So knowing that little tidbit of information I think it is safe to say that Grandma was most likely Irish, the most she would have contributed to me would probably be around 13%.  If the DNA contribution is truly 50/50 that is.  The rest must come from the remaining 1 contributor.  (grandparents)

Now for that 12%, a little more research revealed that it could very well be that Native American blood that I know exists in my bloodline.  Apparently Native American DNA does not show up in DNA tests.  Some long spiel about economic situations and the fact that those that weren’t impoverished or in indentured servitude, were living on the reservation.  I’m sure it didn’t help that when census’ and stuff were done they didn’t categorize Native Americans as such in some of the Southeastern states.  They were mostly classified as Mulatto.

Now, from what I’ve heard from others on Ancestry, it’s possible that not all of my make up could be on the board.  I spoke to this one guy in particular that stated that he knows that he has all these european influences in his bloodline as well as Native American, however when his Ancestry DNA test came back it only said he was Welsh, and not a very high percentage with the rest being uncertain.  Ancestry says as people contribute it widens the pool of genetic hits, however it seems no matter who contributes, certain things will never be recognized.  Native American DNA for example.  The other thing is no two “tribes” would contribute identical genetic material, so I guess it’s easier to just ignore it than try to figure out Cherokee or Blackfoot, etc.  I think as the pool widens your numbers change a little also, if I am not mistaken my numbers have changed a little since I first got my results… anyway.

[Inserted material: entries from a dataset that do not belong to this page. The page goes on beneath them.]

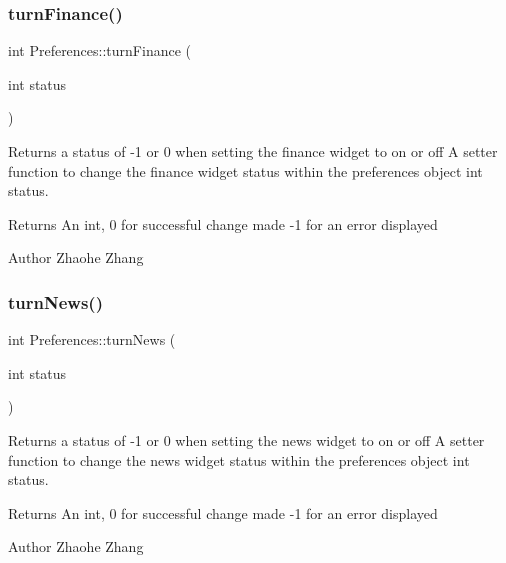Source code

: \subsubsection{\texorpdfstring{turn\+Finance()}{turnFinance()}}
{\footnotesize\ttfamily int Preferences\+::turn\+Finance (\begin{DoxyParamCaption}\item[{int}]{status }\end{DoxyParamCaption})}



Returns a status of -\/1 or 0 when setting the finance widget to on or off  A setter function to change the finance widget status within the preferences object  int status. 

\begin{DoxyReturn}{Returns}
An int, 0 for successful change made -\/1 for an error displayed 
\end{DoxyReturn}
\begin{DoxyAuthor}{Author}
Zhaohe Zhang 
\end{DoxyAuthor}
\mbox{\label{class_preferences_afd7d3c7e5afa2d73087137d63ec0eccc}} 
\subsubsection{\texorpdfstring{turn\+News()}{turnNews()}}
{\footnotesize\ttfamily int Preferences\+::turn\+News (\begin{DoxyParamCaption}\item[{int}]{status }\end{DoxyParamCaption})}



Returns a status of -\/1 or 0 when setting the news widget to on or off  A setter function to change the news widget status within the preferences object  int status. 

\begin{DoxyReturn}{Returns}
An int, 0 for successful change made -\/1 for an error displayed 
\end{DoxyReturn}
\begin{DoxyAuthor}{Author}
Zhaohe Zhang 
\end{DoxyAuthor}
\mbox{\label{class_preferences_a59db5bdccd2dbae9aa3fa5e71580d69f}} 
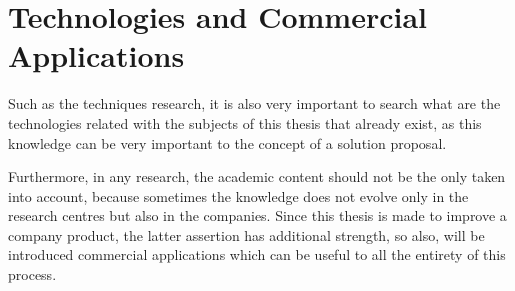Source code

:\section{Technologies and Commercial Applications}
\label{sec:technologies_and_commercial_applications}
Such as the techniques research, it is also very important to search what are 
the technologies related with the subjects of this thesis that already exist, 
as this knowledge can be very important to the concept of a solution proposal.

Furthermore, in any research, the academic content should not be the only taken into 
account, because sometimes the knowledge does not evolve only in the research 
centres but also in the companies. Since this thesis is made to improve a 
company product, the latter assertion has additional strength, so also, will be 
introduced commercial applications which can be useful to all the entirety of 
this process.
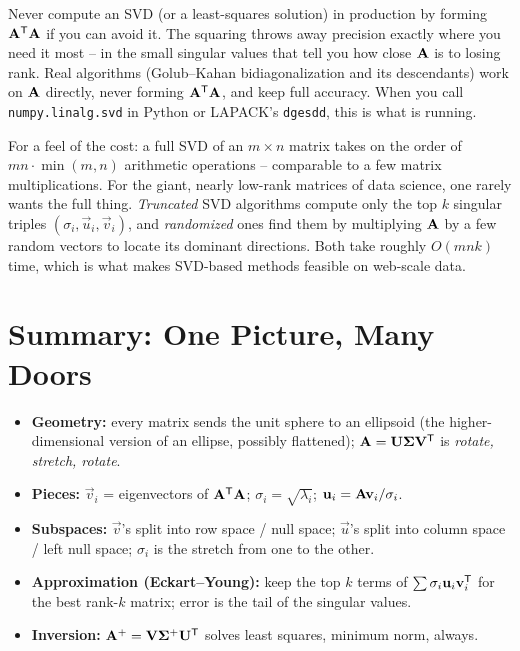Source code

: \begin{trapbox}
Never compute an SVD (or a least-squares solution) in production by forming
$\mathbf{A}^{\mathsf{T}}\mathbf{A}$ if you can avoid it. The squaring throws away precision exactly
where you need it most -- in the small singular values that tell you how close
$\mathbf{A}$ is to losing rank. Real algorithms (Golub--Kahan bidiagonalization and its
descendants) work on $\mathbf{A}$ directly, never forming $\mathbf{A}^{\mathsf{T}}\mathbf{A}$, and
keep full accuracy. When you call \texttt{numpy.linalg.svd} in Python or LAPACK's
\texttt{dgesdd}, this is what is running.
\end{trapbox}

For a feel of the cost: a full SVD of an $m\times n$ matrix takes on the order of
$mn\cdot\min(m,n)$ arithmetic operations -- comparable to a few matrix
multiplications. For the giant, nearly low-rank matrices of data science, one
rarely wants the full thing. \emph{Truncated} SVD algorithms compute only the
top $k$ singular triples $(\sigma_i, \vec{u}_i, \vec{v}_i)$, and
\emph{randomized} ones find them by multiplying $\mathbf{A}$ by a few random vectors
to locate its dominant directions. Both take roughly $O(mnk)$ time, which
is what makes SVD-based methods feasible on web-scale data.

\section{Summary: One Picture, Many Doors}
\label{ch29:summary}

\begin{focusbox}
\begin{itemize}
  \item \textbf{Geometry:} every matrix sends the unit sphere to an ellipsoid
        (the higher-dimensional version of an ellipse, possibly flattened);
        $\mathbf{A} = \mathbf{U}\mathbf{\Sigma}\mathbf{V}^{\mathsf{T}}$ is \emph{rotate, stretch,
        rotate}.
  \item \textbf{Pieces:} $\vec{v}_i$ = eigenvectors of $\mathbf{A}^{\mathsf{T}}\mathbf{A}$;
        $\sigma_i = \sqrt{\lambda_i}$; $\mathbf{u}_i = \mathbf{A}\mathbf{v}_i/\sigma_i$.
  \item \textbf{Subspaces:} $\vec{v}$'s split into row space / null space;
        $\vec{u}$'s split into column space / left null space; $\sigma_i$ is the
        stretch from one to the other.
  \item \textbf{Approximation (Eckart--Young):} keep the top $k$ terms of
        $\sum \sigma_i \mathbf{u}_i\mathbf{v}_i^{\mathsf{T}}$ for the best rank-$k$ matrix; error
        is the tail of the singular values.
  \item \textbf{Inversion:} $\mathbf{A}^+ = \mathbf{V}\mathbf{\Sigma}^+\mathbf{U}^{\mathsf{T}}$ solves
        least squares, minimum norm, always.
\end{itemize}
\end{focusbox}

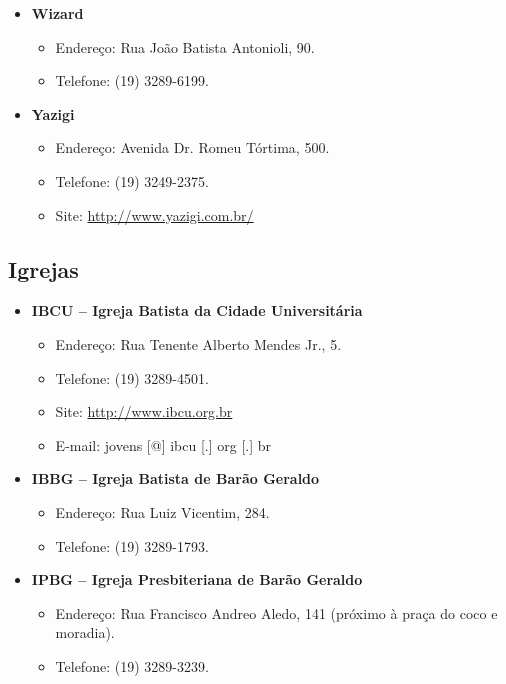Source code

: \begin{itemize}
\item  \textbf{Wizard}
\begin{itemize}
\item  Endereço: Rua João Batista Antonioli, 90.
\item  Telefone: (19) 3289-6199.
\end{itemize}
\end{itemize}

\begin{itemize}
\item  \textbf{Yazigi}
\begin{itemize}
\item  Endereço: Avenida Dr. Romeu Tórtima, 500.
\item  Telefone: (19) 3249-2375.
\item  Site: \url{http://www.yazigi.com.br/}
\end{itemize}
\end{itemize}

\subsection{Igrejas}
\begin{itemize}
\item  \textbf{IBCU -- Igreja Batista da Cidade Universitária}
\begin{itemize}
\item  Endereço: Rua Tenente Alberto Mendes Jr., 5.
\item  Telefone: (19) 3289-4501.
\item  Site: \url{http://www.ibcu.org.br}
\item  E-mail: jovens [@] ibcu [.] org [.] br
\end{itemize}
\end{itemize}

\begin{itemize}
\item  \textbf{IBBG -- Igreja Batista de Barão Geraldo}
\begin{itemize}
\item  Endereço: Rua Luiz Vicentim, 284.
\item  Telefone: (19) 3289-1793.
\end{itemize}
\end{itemize}

\begin{itemize}
\item  \textbf{IPBG -- Igreja Presbiteriana de Barão Geraldo}
\begin{itemize}
\item  Endereço: Rua Francisco Andreo Aledo, 141 (próximo à praça do coco e moradia).
\item  Telefone: (19) 3289-3239.
\end{itemize}
\end{itemize}

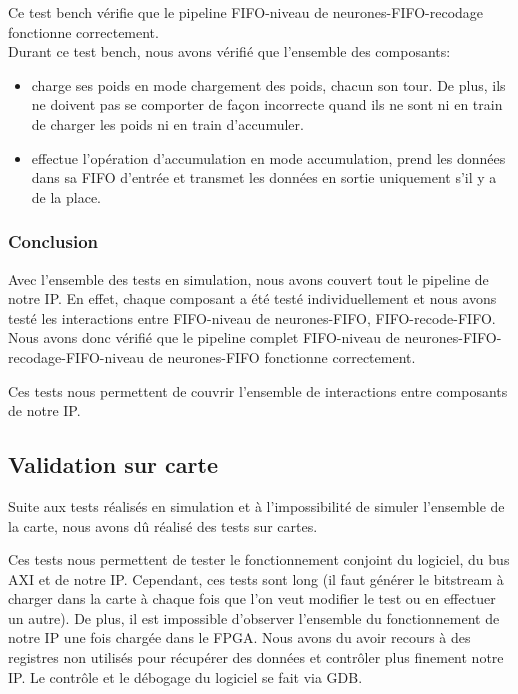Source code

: Ce test bench vérifie que le pipeline FIFO-niveau de neurones-FIFO-recodage
fonctionne correctement.\\

Durant ce test bench, nous avons vérifié que l'ensemble des composants:
\begin{itemize}
	\item charge ses poids en mode chargement des poids, chacun son tour.
	De plus, ils ne doivent pas se comporter de façon incorrecte quand
	ils ne sont ni en train de charger les poids ni en train d'accumuler.
	\item effectue l'opération d'accumulation en mode accumulation, prend
	les données dans sa FIFO d'entrée et transmet les données en sortie
	uniquement s'il y a de la place.
\end{itemize}

\subsubsection{Conclusion}

Avec l'ensemble des tests en simulation, nous avons couvert tout le pipeline de
notre IP. En effet, chaque composant a été testé individuellement et nous avons
testé les interactions entre FIFO-niveau de neurones-FIFO, FIFO-recode-FIFO.
Nous avons donc vérifié que le pipeline complet
FIFO-niveau de neurones-FIFO-recodage-FIFO-niveau de neurones-FIFO fonctionne
correctement.

Ces tests nous permettent de couvrir l'ensemble de interactions entre composants
de notre IP.

\subsection{Validation sur carte}

Suite aux tests réalisés en simulation et à l'impossibilité de simuler
l'ensemble de la carte, nous avons dû réalisé des tests sur cartes.

Ces tests nous permettent de tester le fonctionnement conjoint du logiciel, du
bus AXI et de notre IP. Cependant, ces tests sont long (il faut générer le
bitstream à charger dans la carte à chaque fois que l'on veut modifier le test ou
en effectuer un autre). De plus, il est impossible d'observer l'ensemble du
fonctionnement de notre IP une fois chargée dans le FPGA. Nous avons du avoir
recours à des registres non utilisés pour récupérer des données et contrôler
plus finement notre IP. Le contrôle et le débogage du logiciel se fait via GDB.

I’m inclined to believe because of the area in which the majority of my family on my Dad’s side lived in the 1800 and 1900’s that my Native American influence is Haliwa-Saponi.  I was always told that Great Grandpa on Dad’s side was Cherokee, but I’ve found no proof of that.  I also heard that he was adopted by the parents that raised him, no proof of that either.  The parents that I found for him did indeed look to be quite “Indian”.  And since that is what I was always told he was, that pretty much nails that 12% for me.  It’s a shame that I’ll probably never have proof of that.

I would recommend anyone that wants a clue about what they are or where they came from to take the test.  It’s like $99, and mines was done pretty quickly.  I think I was told 6 – 8 weeks for results however ,they got back to me in like 2 or 3.  The good thing is, it doesn’t matter if you are male of female, you get a full look at your DNA with this test, which is why I chose it.  With the former tests I could only get a full look at my DNA if I tested a brother as well, and the problem with that is, I don’t have a full brother, only halves.  So I was stuck til this test was developed at Ancestry.

Sometimes it’s nice to know what you really are.  However after almost 40 years of thinking I was part Italian, it’s hard to come to terms with the fact that I am not.  I still think of myself that way.  I knew I was part Irish, but never saw myself that way because I’m not typically Irish.  I don’t even like to drink lol.  Way to stereotype right?  However, I have a better picture of myself.  I may get a DNA test done for William just so Andre has a full picture for his future.  He won’t have exact numbers but he’ll know.  Ya know?

You may think you know where you came from, and what your genetic make up is, but at the end of the day, who really knows what they are.  This test, in the least, can tell you what you are… it’s up to you to decide who you are.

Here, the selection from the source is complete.